[Saved data entries]
BEGIN

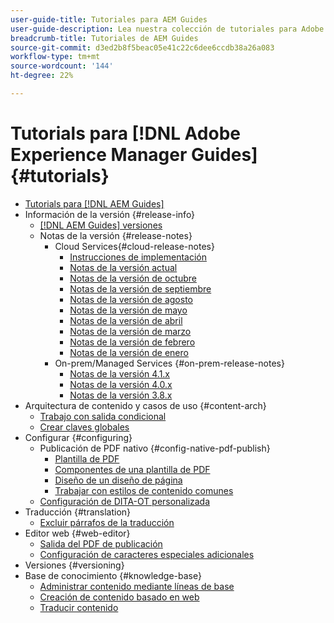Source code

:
 ```yaml
---
user-guide-title: Tutoriales para AEM Guides
user-guide-description: Lea nuestra colección de tutoriales para Adobe Experience Manager Guides.
breadcrumb-title: Tutoriales de AEM Guides
source-git-commit: d3ed2b8f5beac05e41c22c6dee6ccdb38a26a083
workflow-type: tm+mt
source-wordcount: '144'
ht-degree: 22%

---
```



# Tutorials para [!DNL Adobe Experience Manager Guides] {#tutorials}

+ [Tutorials para [!DNL AEM Guides]](overview.md)
+ Información de la versión {#release-info}
   + [[!DNL AEM Guides] versiones](./release-info/latest-release-info.md)
   + Notas de la versión {#release-notes}
      + Cloud Services{#cloud-release-notes}
         + [Instrucciones de implementación](./release-info/deploy-xml-on-aemaacs.md)
         + [Notas de la versión actual](./release-info/release-notes-2022.11.0.md)
         + [Notas de la versión de octubre](./release-info/release-notes-2022.10.0.md)
         + [Notas de la versión de septiembre](./release-info/release-notes-2022.9.0.md)
         + [Notas de la versión de agosto](./release-info/release-notes-2022.8.0.md)
         + [Notas de la versión de mayo](./release-info/release-notes-2022.5.0.md)
         + [Notas de la versión de abril](./release-info/release-notes-2022.4.0.md)
         + [Notas de la versión de marzo](./release-info/release-notes-2022.3.0.md)
         + [Notas de la versión de febrero](./release-info/release-notes-2022.2.0.md)
         + [Notas de la versión de enero](./release-info/release-notes-2022.1.0.md)
      + On-prem/Managed Services {#on-prem-release-notes}
         + [Notas de la versión 4.1.x](./release-info/release-notes-4.1.md)
         + [Notas de la versión 4.0.x](https://helpx.adobe.com/xml-documentation-for-experience-manager/release-note/release-notes-xml-documentation-solution-4-0.html)
         + [Notas de la versión 3.8.x](https://helpx.adobe.com/xml-documentation-for-experience-manager/release-note/release-notes-xml-documentation-solution-3-8.html)
+ Arquitectura de contenido y casos de uso {#content-arch}
   + [Trabajo con salida condicional](./content-architecture/create-and-use-conditions.md)
   + [Crear claves globales](./content-architecture/create-global-keys.md)
+ Configurar {#configuring}
   + Publicación de PDF nativo {#config-native-pdf-publish}
      + [Plantilla de PDF](./native-pdf/pdf-template.md)
      + [Componentes de una plantilla de PDF](./native-pdf/components-pdf-template.md)
      + [Diseño de un diseño de página](./native-pdf/design-page-layout.md)
      + [Trabajar con estilos de contenido comunes](./native-pdf/stylesheet.md)
   + [Configuración de DITA-OT personalizada](./configuring/setup-a-custom-dita-ot.md)
+ Traducción {#translation}
   + [Excluir párrafos de la traducción](./translation/exclude-paragraphs-from-translation.md)
+ Editor web {#web-editor}
   + [Salida del PDF de publicación](./web-editor/native-pdf-web-editor.md)
   + [Configuración de caracteres especiales adicionales](./web-editor/configure-additional-special-characters.md)
+ Versiones {#versioning}
+ Base de conocimiento {#knowledge-base}
   + [Administrar contenido mediante líneas de base](./knowledge-base/expert-sessions/baselines-dec22.md)
   + [Creación de contenido basado en web](./knowledge-base/expert-sessions/webbased-authoring-jan2023.md)
   + [Traducir contenido](./knowledge-base/expert-sessions/translating-content-using-aem-guides-oct22.md)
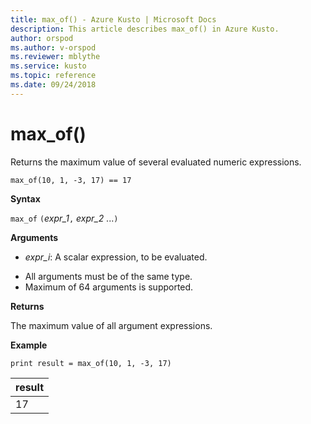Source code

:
 ```yaml
---
title: max_of() - Azure Kusto | Microsoft Docs
description: This article describes max_of() in Azure Kusto.
author: orspod
ms.author: v-orspod
ms.reviewer: mblythe
ms.service: kusto
ms.topic: reference
ms.date: 09/24/2018
---
```

# max_of()

Returns the maximum value of several evaluated numeric expressions.

```kusto
max_of(10, 1, -3, 17) == 17
```

**Syntax**

`max_of` `(`*expr_1*`,` *expr_2* ...`)`

**Arguments**

* *expr_i*: A scalar expression, to be evaluated.

- All arguments must be of the same type.
- Maximum of 64 arguments is supported.

**Returns**

The maximum value of all argument expressions.

**Example**

```kusto
print result = max_of(10, 1, -3, 17) 
```

|result|
|---|
|17|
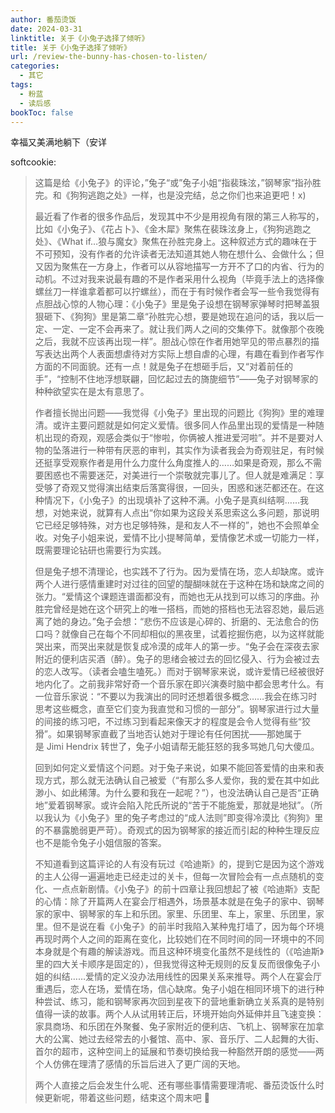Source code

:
 ```yaml
---
author: 番茄烫饭
date: 2024-03-31
linktitle: 关于《小兔子选择了倾听》
title: 关于《小兔子选择了倾听》
url: /review-the-bunny-has-chosen-to-listen/
categories:
  - 其它
tags:
  - 粉蓝
  - 读后感
bookToc: false
---
```


幸福又美满地躺下（安详

softcookie:
  
>这篇是给《小兔子》的评论，”兔子“或”兔子小姐“指裴珠泫，”钢琴家“指孙胜完。和《狗狗逃跑之处》一样，也是没完结，总之你们也来追更吧！x)
>
>最近看了作者的很多作品后，发现其中不少是用视角有限的第三人称写的，比如《小兔子》、《花占卜》、《金木犀》聚焦在裴珠泫身上，《狗狗逃跑之处》、《What if…狼与魔女》聚焦在孙胜完身上。这种叙述方式的趣味在于不可预知，没有作者的允许读者无法知道其她人物在想什么、会做什么；但又因为聚焦在一方身上，作者可以从容地描写一方开不了口的内省、行为的动机。不过对我来说最有趣的不是作者采用什么视角（毕竟手法上的选择像螺丝刀一样谁拿着都可以拧螺丝），而在于有时候作者会写一些令我觉得有点胆战心惊的人物心理：《小兔子》里是兔子设想在钢琴家弹琴时把琴盖狠狠砸下、《狗狗》里是第二章“孙胜完心想，要是她现在追问的话，我以后一定、一定、一定不会再来了。就让我们两人之间的交集停下。就像那个夜晚之后，我就不应该再出现一样”。胆战心惊在作者用她罕见的带点暴烈的描写表达出两个人表面想虐待对方实际上想自虐的心理，有趣在看到作者写作方面的不同面貌。还有一点！就是兔子在想砸手后，又“对着前任的手”，“控制不住地浮想联翩，回忆起过去的旖旎细节”——兔子对钢琴家的种种欲望实在是太有意思了。
>
>作者擅长抛出问题——我觉得《小兔子》里出现的问题比《狗狗》里的难理清。或许主要问题就是如何定义爱情。很多同人作品里出现的爱情是一种随机出现的奇观，观感会类似于“惨啦，你俩被人推进爱河啦”。并不是要对人物的坠落进行一种带有厌恶的审判，其实作为读者我会为奇观驻足，有时候还挺享受观察作者是用什么力度什么角度推人的……如果是奇观，那么不需要困惑也不需要迷茫，对美进行一个崇敬就完事儿了。但人就是难满足：享受够了奇观又觉得演出结束后落寞得很，一回头，困惑和迷茫都还在。在这种情况下，《小兔子》的出现填补了这种不满。小兔子是真纠结啊……我想，对她来说，就算有人点出“你如果为这段关系思索这么多问题，那说明它已经足够特殊，对方也足够特殊，是和友人不一样的”，她也不会照单全收。对兔子小姐来说，爱情不比小提琴简单，爱情像艺术或一切能力一样，既需要理论钻研也需要行为实践。
>
>但是兔子想不清理论，也实践不了行为。因为爱情在场，恋人却缺席。或许两个人进行感情重建时对过往的回望的醍醐味就在于这种在场和缺席之间的张力。“爱情这个课题连谱面都没有，而她也无从找到可以练习的序曲。孙胜完曾经是她在这个研究上的唯一搭档，而她的搭档也无法容忍她，最后逃离了她的身边。”兔子会想：“悲伤不应该是心碎的、折磨的、无法愈合的伤口吗？就像自己在每个不同却相似的黑夜里，试着挖掘伤疤，以为这样就能哭出来，而哭出来就是恢复成冷漠的成年人的第一步。“兔子会在深夜去家附近的便利店买酒（醉）。兔子的思绪会被过去的回忆侵入、行为会被过去的恋人改写。（读者会嗑生嗑死。）而对于钢琴家来说，或许爱情已经被很好地内化了。之前我非常好奇一个音乐家在即兴演奏时脑中都会思考什么。有一位音乐家说：“不要以为我演出的同时还想着很多概念……我会在练习时思考这些概念，直至它们变为我直觉和习惯的一部分”。钢琴家进行过大量的间接的练习吧，不过练习到看起来像天才的程度是会令人觉得有些“狡猾”。如果钢琴家直截了当地否认她对于理论有任何困扰——那她属于是 Jimi Hendrix 转世了，兔子小姐请帮无能狂怒的我多骂她几句大傻瓜。
>
>回到如何定义爱情这个问题。对于兔子来说，如果不能回答爱情的由来和表现方式，那么就无法确认自己被爱（“有那么多人爱你，我的爱在其中如此渺小、如此稀薄。为什么要和我在一起呢？”），也没法确认自己是否“正确地”爱着钢琴家。或许会陷入陀氏所说的“苦于不能施爱，那就是地狱”。（所以我认为《小兔子》里的兔子考虑过的“成人法则”即变得冷漠比《狗狗》里的不暴露脆弱更严苛）。奇观式的因为钢琴家的接近而引起的种种生理反应也不是能令兔子小姐信服的答案。
>
>不知道看到这篇评论的人有没有玩过《哈迪斯》的，提到它是因为这个游戏的主人公得一遍遍地走已经走过的关卡，但每一次冒险会有一点点随机的变化、一点点新剧情。《小兔子》的前十四章让我回想起了被《哈迪斯》支配的心情：除了开篇两人在宴会厅相遇外，场景基本就是在兔子的家中、钢琴家的家中、钢琴家的车上和乐团。家里、乐团里、车上，家里、乐团里，家里。但不是说在看《小兔子》的前半时我陷入某种鬼打墙了，因为每个环境再现时两个人之间的距离在变化，比较她们在不同时间的同一环境中的不同本身就是个有趣的解读游戏。而且这种环境变化虽然不是线性的（《哈迪斯》里的四大关卡顺序是固定的），但我觉得这种无规则的反复反而很像兔子小姐的纠结……爱情的定义没办法用线性的因果关系来推导。两个人在宴会厅重遇后，恋人在场，爱情在场，信心缺席。兔子小姐在相同环境下的进行种种尝试、练习，能和钢琴家再次回到星夜下的营地重新确立关系真的是特别值得一读的故事。两个人从试用转正后，环境开始向外延伸并且飞速变换：家具商场、和乐团在外聚餐、兔子家附近的便利店、飞机上、钢琴家在加拿大的公寓、她过去经常去的小餐馆、高中、家、音乐厅、二人起舞的大街、首尔的超市，这种空间上的延展和节奏切换给我一种豁然开朗的感觉——两个人仿佛在理清了感情的乐旨后进入了更广阔的天地。
>
>两个人直接之后会发生什么呢、还有哪些事情需要理清呢、番茄烫饭什么时候更新呢，带着这些问题，结束这个周末吧 🥲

END

WHAT IS NEEDED: In the records above, find every line that contains the word "expert" and copy it.

SOLUTION TO THIS EXERCISE:
   + [Administrar contenido mediante líneas de base](./knowledge-base/expert-sessions/baselines-dec22.md)
   + [Creación de contenido basado en web](./knowledge-base/expert-sessions/webbased-authoring-jan2023.md)
   + [Traducir contenido](./knowledge-base/expert-sessions/translating-content-using-aem-guides-oct22.md)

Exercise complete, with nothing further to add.